You are years behind. It was in 2016 that, when traveling and wanting to exchange contacts with cool local people I met, I first began to get the response “My e-mail address? I don’t have email.” Already then many younger people were only on social media, and it was expected that you would exchange those contacts. And some countries never had the email moment at all, so even older people don’t use it.
Ditto for phones, if you mean the PSTN – as time goes on, fewer and fewer people have ever really used that. When people around the world are communicating via their smartphones with a phone-number-based protocol, it’s overwhelmingly WhatsApp, and guess who owns that?
Good luck trying to not use Meta products (specifically WhatsApp) as a (non-tech) professional outside the US needing to communicate with their counterparts.
The best compromise for such people, I guess, would be a work phone number that's solely for business WhatsApp communication.
I don’t know about other places, but in SF, everything around schools is coordinated over WhatsApp—you’d be really doing your children a disservice to opt out.
And I hate it. I had deactivated all my Meta accounts but reactivated WhatsApp because of school stuff.
Actually it... is but not (just) for the reasons people give (social utility)
You delete a FB acct? It reactivates. Fun! Almost like the company is built off fraud
I'm thinking about it, but WhatsApp has a real hold on the Brazilian population. Removing it would mean losing the primary way my family and many people I know communicate. It’s ubiquitous here, sadly.
There are lots of other important uses for these platforms.
For the down voters: Such as finding local business information or events in your community, and tons of other stuff which isn't anywhere else.
Facebook + Instagram already has more current information than the rest of the web combined.

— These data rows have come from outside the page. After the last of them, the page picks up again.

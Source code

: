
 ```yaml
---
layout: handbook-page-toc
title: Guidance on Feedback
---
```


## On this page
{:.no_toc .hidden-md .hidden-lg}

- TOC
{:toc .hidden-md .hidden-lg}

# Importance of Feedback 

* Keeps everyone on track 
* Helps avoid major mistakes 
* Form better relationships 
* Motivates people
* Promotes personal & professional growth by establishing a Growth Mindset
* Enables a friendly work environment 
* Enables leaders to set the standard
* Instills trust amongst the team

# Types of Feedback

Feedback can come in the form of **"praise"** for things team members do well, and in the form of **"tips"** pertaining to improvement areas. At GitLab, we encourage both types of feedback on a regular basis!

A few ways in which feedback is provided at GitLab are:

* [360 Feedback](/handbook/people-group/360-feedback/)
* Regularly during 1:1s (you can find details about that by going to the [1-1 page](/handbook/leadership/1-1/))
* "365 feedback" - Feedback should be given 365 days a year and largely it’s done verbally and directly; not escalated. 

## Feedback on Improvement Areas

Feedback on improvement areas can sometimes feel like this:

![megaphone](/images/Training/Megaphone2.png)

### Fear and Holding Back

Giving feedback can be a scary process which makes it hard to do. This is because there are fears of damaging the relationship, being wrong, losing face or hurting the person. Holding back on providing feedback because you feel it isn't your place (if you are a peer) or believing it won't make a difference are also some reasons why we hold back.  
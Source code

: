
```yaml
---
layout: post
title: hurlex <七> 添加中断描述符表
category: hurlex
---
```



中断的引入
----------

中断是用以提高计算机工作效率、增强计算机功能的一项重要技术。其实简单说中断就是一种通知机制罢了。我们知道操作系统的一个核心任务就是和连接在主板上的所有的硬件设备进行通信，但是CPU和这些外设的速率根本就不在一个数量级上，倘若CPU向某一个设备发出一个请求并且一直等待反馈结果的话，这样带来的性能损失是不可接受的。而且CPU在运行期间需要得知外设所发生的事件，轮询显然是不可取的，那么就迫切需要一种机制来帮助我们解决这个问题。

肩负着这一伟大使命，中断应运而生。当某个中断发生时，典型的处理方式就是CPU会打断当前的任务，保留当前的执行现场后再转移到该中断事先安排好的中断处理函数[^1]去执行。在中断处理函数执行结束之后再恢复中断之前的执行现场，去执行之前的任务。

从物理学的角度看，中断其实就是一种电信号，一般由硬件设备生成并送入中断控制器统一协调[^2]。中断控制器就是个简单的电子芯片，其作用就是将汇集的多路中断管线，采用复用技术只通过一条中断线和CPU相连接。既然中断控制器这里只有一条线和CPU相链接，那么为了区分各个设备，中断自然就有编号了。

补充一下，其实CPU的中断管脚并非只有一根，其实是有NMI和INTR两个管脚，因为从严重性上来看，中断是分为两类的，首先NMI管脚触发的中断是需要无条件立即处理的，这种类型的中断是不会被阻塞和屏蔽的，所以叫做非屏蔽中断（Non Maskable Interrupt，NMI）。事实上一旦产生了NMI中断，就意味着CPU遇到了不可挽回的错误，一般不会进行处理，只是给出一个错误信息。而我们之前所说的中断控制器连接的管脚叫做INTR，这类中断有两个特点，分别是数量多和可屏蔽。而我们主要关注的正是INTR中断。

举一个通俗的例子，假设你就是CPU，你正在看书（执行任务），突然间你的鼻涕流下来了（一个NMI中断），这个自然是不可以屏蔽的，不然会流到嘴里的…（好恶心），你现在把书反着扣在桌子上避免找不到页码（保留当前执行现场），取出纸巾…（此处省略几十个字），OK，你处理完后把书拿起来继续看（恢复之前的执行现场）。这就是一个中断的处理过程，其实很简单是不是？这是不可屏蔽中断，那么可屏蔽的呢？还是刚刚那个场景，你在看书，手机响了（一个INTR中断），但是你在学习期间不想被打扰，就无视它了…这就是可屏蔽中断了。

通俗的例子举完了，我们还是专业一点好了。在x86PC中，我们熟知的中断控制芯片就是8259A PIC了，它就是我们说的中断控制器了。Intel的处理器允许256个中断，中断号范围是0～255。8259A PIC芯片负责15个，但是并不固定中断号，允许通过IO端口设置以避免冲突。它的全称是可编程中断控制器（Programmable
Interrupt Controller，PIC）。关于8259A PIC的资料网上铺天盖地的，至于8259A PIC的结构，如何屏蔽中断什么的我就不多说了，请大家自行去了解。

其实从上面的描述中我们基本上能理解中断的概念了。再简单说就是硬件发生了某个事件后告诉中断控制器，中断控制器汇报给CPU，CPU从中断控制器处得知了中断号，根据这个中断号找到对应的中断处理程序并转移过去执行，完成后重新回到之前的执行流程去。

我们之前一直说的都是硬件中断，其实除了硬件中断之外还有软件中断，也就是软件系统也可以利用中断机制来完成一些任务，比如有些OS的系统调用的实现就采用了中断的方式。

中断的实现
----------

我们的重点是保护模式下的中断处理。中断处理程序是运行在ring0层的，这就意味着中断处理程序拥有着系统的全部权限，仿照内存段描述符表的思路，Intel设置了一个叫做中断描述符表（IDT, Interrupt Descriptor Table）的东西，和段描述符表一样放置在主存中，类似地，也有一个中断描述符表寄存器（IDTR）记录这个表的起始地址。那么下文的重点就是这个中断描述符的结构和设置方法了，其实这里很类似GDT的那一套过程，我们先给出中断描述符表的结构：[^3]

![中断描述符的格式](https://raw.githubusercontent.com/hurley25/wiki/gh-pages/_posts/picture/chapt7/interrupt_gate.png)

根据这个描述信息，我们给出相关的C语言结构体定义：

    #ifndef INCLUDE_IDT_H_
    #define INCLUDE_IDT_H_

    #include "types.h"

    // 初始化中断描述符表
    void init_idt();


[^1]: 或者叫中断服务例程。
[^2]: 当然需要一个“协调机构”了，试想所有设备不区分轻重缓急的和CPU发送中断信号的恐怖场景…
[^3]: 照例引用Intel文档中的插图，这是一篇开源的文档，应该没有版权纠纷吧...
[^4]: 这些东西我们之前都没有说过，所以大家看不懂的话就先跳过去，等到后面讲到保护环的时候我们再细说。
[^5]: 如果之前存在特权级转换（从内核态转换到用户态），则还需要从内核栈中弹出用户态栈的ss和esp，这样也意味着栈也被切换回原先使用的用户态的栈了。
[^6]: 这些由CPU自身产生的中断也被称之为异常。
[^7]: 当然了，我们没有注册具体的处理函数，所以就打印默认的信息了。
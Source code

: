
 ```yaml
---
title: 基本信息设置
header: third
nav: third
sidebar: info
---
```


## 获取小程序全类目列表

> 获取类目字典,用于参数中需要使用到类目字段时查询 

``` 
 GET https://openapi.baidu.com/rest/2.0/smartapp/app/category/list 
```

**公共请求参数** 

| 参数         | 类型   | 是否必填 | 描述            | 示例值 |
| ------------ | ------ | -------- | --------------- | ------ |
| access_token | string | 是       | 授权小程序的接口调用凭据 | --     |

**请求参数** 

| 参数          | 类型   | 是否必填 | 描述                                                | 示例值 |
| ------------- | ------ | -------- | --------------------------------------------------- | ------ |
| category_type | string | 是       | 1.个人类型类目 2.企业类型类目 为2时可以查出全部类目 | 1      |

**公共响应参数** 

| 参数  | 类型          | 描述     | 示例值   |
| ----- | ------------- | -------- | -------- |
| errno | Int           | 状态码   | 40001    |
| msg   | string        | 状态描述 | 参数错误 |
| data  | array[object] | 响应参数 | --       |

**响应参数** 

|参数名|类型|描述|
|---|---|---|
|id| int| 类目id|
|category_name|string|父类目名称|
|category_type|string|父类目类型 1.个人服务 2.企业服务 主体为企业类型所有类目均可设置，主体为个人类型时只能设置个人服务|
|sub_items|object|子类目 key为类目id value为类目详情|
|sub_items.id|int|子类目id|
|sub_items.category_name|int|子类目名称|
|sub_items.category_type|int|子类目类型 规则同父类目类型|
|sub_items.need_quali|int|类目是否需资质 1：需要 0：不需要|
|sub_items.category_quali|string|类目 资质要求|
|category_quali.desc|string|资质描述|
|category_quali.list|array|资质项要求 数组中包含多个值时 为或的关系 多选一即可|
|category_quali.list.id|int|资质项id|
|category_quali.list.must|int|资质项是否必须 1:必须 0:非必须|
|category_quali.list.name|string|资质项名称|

The hardest part about not using Meta products is deciding not to use meta products. When I stopped using Facebook, I had resigned myself to spending a lot of time and effort to stay in touch with my friends and family. As it turns out, all I had to do was mention that I was using Signal, and the people closest to me, then pretty close to me, then kinda close to me all started using that too. The network effect cuts both ways.